One end of a thin rod is attached to a pivot, about which it can rotate without friction. Air resistance is absent. The rod has a length of 0.80 m and is uniform. It is hanging vertically straight downward. The end of the rod nearest the floor is given a linear speed `v_(0)`, so that the rod begins to rotate upward about the pivot. What must be the value of `v_(0)`, such that the rod comes to a momentary halt in a straight-up orientation, exactly opposite to its initial orientation?

To solve the problem, we will use the principle of conservation of energy. The initial kinetic energy of the rod when it is given a linear speed \( v_0 \) will be converted into gravitational potential energy when the rod reaches its highest point (momentarily halting in a vertical position). ### Step-by-Step Solution: 1. **Identify the Length of the Rod**: The length of the rod \( L \) is given as 0.80 m. 2. **Determine the Change in Height**: When the rod is hanging vertically downward, its center of mass is at a height of \( \frac{L}{2} \) (0.40 m) from the pivot. When the rod is vertical upwards, the center of mass will be at a height of \( L \) (0.80 m) from the pivot.

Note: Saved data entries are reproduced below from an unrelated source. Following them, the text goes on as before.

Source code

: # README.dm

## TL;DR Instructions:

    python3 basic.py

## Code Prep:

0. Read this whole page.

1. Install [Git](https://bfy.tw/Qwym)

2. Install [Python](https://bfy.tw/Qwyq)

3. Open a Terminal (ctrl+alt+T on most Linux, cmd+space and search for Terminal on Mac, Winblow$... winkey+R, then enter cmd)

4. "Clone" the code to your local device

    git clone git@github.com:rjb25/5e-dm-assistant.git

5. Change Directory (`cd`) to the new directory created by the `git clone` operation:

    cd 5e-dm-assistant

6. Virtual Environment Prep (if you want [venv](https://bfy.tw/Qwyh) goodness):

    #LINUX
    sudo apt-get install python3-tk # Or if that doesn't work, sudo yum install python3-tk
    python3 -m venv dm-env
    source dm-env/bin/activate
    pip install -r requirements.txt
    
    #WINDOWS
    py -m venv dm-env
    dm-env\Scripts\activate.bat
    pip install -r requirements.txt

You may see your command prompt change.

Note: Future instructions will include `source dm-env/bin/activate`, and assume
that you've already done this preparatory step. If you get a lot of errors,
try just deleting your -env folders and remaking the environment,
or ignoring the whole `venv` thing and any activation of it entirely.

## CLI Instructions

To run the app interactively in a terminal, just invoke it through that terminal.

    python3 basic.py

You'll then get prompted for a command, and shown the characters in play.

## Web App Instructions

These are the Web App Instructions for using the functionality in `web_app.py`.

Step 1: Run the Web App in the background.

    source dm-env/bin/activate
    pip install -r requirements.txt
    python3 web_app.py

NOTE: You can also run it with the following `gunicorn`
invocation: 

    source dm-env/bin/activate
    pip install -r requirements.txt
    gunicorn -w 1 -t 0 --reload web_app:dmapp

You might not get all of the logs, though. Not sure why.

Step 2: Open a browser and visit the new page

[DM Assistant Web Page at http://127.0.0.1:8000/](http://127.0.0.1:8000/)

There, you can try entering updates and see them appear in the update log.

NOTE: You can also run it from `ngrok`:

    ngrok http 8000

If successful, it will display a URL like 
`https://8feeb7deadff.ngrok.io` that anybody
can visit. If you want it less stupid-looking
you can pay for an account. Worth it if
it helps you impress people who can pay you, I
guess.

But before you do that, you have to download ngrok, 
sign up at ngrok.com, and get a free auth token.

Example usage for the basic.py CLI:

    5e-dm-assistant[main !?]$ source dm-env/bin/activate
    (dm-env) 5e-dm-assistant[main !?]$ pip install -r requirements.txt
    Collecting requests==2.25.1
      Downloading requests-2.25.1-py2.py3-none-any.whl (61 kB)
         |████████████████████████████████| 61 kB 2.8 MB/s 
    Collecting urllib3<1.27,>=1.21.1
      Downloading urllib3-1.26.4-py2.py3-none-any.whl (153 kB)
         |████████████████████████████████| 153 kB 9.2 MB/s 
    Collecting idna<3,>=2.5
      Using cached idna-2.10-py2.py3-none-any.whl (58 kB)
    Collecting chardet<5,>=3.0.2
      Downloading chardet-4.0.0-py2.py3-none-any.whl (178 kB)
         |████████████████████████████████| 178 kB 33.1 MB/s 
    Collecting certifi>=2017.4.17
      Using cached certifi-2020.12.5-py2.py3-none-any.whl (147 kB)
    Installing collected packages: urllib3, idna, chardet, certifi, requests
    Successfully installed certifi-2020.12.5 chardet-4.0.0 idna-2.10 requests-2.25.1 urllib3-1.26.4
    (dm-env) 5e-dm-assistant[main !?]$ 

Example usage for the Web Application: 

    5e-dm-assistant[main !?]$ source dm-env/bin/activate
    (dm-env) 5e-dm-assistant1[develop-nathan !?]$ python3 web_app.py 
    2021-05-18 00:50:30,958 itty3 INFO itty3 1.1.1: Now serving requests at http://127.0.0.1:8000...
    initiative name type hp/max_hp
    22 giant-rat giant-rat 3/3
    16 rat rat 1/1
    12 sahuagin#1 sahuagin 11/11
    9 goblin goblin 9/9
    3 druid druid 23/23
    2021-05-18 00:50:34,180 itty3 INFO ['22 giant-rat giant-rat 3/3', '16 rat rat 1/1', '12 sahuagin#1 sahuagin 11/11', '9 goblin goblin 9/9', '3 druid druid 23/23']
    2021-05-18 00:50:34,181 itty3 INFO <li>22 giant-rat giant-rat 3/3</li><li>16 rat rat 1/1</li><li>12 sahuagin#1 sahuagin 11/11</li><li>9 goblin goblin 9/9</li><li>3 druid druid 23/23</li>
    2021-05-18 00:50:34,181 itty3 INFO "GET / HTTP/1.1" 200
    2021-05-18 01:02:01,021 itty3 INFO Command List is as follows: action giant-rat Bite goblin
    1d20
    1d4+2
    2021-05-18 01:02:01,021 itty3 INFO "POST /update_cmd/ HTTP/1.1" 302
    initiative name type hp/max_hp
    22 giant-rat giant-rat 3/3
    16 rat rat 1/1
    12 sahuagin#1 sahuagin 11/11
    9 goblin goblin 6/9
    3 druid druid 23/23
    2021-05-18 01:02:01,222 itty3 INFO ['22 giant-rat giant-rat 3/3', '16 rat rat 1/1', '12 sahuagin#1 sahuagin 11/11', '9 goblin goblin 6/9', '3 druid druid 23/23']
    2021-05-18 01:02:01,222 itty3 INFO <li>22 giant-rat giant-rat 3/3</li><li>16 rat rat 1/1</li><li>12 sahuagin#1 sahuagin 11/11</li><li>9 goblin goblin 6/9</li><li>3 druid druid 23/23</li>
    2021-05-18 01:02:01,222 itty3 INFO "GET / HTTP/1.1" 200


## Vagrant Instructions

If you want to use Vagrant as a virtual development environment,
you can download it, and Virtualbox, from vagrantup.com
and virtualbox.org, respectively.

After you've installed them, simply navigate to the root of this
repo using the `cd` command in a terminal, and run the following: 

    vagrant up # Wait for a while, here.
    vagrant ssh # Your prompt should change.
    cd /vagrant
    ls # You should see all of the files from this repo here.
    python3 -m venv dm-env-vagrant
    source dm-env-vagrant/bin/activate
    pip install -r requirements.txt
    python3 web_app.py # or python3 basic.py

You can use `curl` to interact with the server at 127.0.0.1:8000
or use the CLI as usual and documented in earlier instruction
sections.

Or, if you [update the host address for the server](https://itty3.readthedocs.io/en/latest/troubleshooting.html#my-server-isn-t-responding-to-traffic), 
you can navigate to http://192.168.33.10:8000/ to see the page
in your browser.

Thus, the change in height \( h \) is: \[ h = L - \frac{L}{2} = \frac{L}{2} = 0.40 \, \text{m} \] 3. **Calculate the Potential Energy Gain**: The gravitational potential energy gained when the rod moves from the downward position to the upward position is given by: \[ \Delta PE = mgh = mg \cdot 0.40 \] where \( g \) is the acceleration due to gravity (approximately \( 9.81 \, \text{m/s}^2 \)). 4. **Calculate the Initial Kinetic Energy**: The initial kinetic energy of the rod when it is given a linear speed \( v_0 \) is: \[ KE = \frac{1}{2} I \omega^2 \] For a thin rod rotating about one end, the moment of inertia \( I \) is: \[ I = \frac{1}{3} m L^2 \] The angular velocity \( \omega \) can be related to the linear speed \( v_0 \) by: \[ \omega = \frac{v_0}{\frac{L}{2}} = \frac{2v_0}{L} \] Therefore, the kinetic energy can be rewritten as: \[ KE = \frac{1}{2} \left(\frac{1}{3} m L^2\right) \left(\frac{2v_0}{L}\right)^2 = \frac{1}{2} \cdot \frac{1}{3} m L^2 \cdot \frac{4v_0^2}{L^2} = \frac{2}{3} mv_0^2 \] 5. **Set Up the Conservation of Energy Equation**: According to the conservation of energy: \[ \text{Initial Kinetic Energy} = \text{Potential Energy Gain} \] \[ \frac{2}{3} mv_0^2 = mg \cdot 0.40 \] 6. **Cancel Mass \( m \) from Both Sides**: \[ \frac{2}{3} v_0^2 = g \cdot 0.40 \] 7. **Solve for \( v_0^2 \)**: \[ v_0^2 = \frac{3 \cdot g \cdot 0.40}{2} \] 8. **Substitute \( g = 9.81 \, \text{m/s}^2 \)**: \[ v_0^2 = \frac{3 \cdot 9.81 \cdot 0.40}{2} = \frac{11.772}{2} = 5.886 \] 9. **Calculate \( v_0 \)**: \[ v_0 = \sqrt{5.886} \approx 2.43 \, \text{m/s} \] ### Final Answer: The required linear speed \( v_0 \) is approximately \( 2.43 \, \text{m/s} \).